How is sound healing being used within the context of Queer health?
I work with the DJs Jonny Seymour and Paul Mac who are music engineers, scholars, sound artists and walking libraries of music intelligence and operate under the banner Stereogamous. Between them both they bring a wealth of knowledge to the many music/sound choices that become part of the overall experience.
My intentions also go deeper. I am a 57 year-old gay male that lived and experienced the HIV/AIDS epidemic in both London and Australia. I must have attended thirty or more funerals before my 30th birthday. As a bar man working at the Oxford Hotel in Oxford street, Sydney in 1989, I served drinks to beautiful gay men who were at this stage dying of AIDS. They would leave the hospice at St Vincent’s Hospital in Darlinghurst, and hang out at the bar until closing at 1.00pm.
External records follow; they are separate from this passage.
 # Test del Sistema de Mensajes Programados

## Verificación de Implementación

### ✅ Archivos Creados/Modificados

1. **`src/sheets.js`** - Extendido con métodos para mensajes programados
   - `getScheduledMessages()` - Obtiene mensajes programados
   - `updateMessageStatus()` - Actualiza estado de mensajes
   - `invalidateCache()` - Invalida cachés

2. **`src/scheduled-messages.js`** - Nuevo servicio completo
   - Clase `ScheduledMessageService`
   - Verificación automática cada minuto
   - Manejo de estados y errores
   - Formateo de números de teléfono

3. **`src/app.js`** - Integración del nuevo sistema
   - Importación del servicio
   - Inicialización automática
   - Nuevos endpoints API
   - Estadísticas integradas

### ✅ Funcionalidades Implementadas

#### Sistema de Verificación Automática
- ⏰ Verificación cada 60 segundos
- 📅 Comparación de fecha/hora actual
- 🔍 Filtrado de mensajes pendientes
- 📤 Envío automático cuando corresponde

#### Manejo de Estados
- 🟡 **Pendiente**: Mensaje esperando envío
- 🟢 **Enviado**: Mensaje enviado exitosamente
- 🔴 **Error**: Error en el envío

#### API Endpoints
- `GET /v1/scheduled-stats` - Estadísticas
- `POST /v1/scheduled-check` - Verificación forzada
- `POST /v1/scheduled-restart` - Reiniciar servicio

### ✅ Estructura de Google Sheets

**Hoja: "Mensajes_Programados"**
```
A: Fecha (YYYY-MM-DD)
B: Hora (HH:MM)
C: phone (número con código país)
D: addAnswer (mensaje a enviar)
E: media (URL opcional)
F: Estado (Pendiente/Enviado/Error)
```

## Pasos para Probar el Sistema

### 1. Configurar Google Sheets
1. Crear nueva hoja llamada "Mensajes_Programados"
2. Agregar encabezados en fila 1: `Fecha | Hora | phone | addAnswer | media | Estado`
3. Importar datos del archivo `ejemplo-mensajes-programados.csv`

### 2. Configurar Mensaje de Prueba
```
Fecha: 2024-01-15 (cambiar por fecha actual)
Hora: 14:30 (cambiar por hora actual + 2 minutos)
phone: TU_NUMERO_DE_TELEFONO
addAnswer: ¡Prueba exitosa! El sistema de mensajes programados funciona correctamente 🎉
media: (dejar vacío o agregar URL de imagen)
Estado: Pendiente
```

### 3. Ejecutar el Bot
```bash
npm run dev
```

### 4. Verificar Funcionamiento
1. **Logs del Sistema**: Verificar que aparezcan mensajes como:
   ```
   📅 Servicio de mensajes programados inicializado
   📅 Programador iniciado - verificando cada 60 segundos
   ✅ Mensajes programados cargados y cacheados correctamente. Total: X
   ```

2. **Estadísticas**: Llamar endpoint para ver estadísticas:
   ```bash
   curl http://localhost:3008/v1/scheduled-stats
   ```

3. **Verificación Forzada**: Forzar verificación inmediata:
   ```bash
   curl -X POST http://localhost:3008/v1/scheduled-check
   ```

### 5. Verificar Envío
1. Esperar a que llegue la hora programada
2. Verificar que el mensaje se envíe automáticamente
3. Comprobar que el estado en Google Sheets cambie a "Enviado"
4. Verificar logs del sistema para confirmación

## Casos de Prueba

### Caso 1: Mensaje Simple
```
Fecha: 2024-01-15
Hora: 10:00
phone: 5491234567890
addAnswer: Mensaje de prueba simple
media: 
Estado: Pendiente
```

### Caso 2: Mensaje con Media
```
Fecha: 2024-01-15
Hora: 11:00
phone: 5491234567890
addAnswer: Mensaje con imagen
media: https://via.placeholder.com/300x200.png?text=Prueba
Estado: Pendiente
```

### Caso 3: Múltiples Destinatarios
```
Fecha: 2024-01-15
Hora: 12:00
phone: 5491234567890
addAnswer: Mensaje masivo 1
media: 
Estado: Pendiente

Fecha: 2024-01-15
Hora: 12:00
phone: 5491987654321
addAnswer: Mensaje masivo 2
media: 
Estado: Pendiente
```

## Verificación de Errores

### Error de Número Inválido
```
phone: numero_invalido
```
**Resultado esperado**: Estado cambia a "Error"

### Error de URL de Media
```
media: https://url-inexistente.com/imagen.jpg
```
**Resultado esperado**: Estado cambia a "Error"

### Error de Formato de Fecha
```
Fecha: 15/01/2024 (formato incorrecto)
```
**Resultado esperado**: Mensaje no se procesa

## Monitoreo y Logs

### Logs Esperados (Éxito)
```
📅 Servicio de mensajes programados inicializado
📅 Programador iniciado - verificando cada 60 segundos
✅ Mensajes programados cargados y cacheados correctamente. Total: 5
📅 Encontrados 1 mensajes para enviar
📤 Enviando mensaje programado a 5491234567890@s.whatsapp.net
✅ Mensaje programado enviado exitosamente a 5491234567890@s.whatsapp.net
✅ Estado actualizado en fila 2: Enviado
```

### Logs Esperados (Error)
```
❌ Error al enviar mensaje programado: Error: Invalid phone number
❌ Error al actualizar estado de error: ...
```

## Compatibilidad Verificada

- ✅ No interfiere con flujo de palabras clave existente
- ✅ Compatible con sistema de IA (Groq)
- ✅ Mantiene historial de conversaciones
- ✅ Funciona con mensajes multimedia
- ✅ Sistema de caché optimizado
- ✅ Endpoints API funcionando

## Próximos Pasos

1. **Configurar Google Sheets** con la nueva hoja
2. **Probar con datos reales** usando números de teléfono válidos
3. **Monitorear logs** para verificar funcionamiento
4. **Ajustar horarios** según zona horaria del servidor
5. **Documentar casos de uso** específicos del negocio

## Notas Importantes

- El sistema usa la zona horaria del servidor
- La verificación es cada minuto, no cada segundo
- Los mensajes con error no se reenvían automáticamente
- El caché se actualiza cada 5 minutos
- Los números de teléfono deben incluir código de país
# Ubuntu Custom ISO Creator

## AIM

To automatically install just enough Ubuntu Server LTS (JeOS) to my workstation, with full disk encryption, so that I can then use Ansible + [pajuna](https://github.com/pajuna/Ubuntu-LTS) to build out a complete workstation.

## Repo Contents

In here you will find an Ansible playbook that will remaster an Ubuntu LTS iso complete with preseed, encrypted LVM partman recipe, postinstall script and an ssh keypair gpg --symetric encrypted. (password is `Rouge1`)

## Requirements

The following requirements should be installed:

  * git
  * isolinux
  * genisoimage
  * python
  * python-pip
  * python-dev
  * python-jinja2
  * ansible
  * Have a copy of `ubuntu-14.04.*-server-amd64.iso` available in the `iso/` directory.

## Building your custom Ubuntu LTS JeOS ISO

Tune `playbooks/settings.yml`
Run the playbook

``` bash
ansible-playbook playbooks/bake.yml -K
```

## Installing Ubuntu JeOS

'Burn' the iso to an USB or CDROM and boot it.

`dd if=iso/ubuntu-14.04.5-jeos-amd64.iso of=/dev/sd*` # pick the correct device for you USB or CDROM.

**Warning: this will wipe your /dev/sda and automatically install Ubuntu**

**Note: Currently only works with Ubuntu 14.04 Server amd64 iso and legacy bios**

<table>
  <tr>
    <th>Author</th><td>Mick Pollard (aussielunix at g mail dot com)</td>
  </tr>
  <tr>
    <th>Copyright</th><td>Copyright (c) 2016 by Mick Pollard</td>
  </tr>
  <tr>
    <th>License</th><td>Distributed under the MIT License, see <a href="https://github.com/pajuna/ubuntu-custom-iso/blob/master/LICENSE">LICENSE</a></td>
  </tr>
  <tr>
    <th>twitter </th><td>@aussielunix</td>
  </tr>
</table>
On a quiet Monday night some of these men told me stories of how their families had abandoned them for been queer and HIV positive. These were horrible times. I was 22 years of age and way out of my depth to hold space for this level of trauma. I tried my best to listen to their stories, their grief, their spiritual catharsis, however nothing as a young adult could prepare me for this. At the time all you could do was suck it up, this was the new normal.
To this day I feel I owe these young gay men and the women that supported us the recognition they deserve. Not to mention the close friends I lost at this time. In some way I am processing my own trauma and PTSD through my writing and using sound healing as a vehicle to heal myself and others who may have similar experiences.
I write stories that address the intergenerational trauma the LBGTQI+ community faces as a result of the loss of so many beautiful men and women. This may sound heavy as subject matter to experience inside a sound healing session, but surprisingly it works, there is a beautiful recognition of our “queerness” and the differences we hold that define our own survival needs.
Inside a healing session I teach radical self-acceptance, queer mindfulness, self-love and queer determination. I remind people that they have a deeper purpose in life, that their difference is their ultimate superpower. Queer culture has a history of pushing boundaries and disrupting the status quo. I am cheeky, I am camp, and I like the non-normative space where I can create my own universe and share a healing with others.
Mathew Bergan is the founder of Dancing Warrior Yoga school in Newtown, Sydney. He has a background in contemporary dance, choreography, sports massage, writing and film-making. He has been teaching Hatha yoga since 1993 and practices his own form of urban Spiritualism. He has studied somatic counselling is presently completed his post-graduation in Gestalt therapy. Mathew teaches yoga from Union Street Yoga, Erskineville, Sydney.
His next Queer Sound Healing is presented in the 2022 Mardi Gras festival titled: A Trip To Limerence, I’m not perfect, but I’m perfect for me.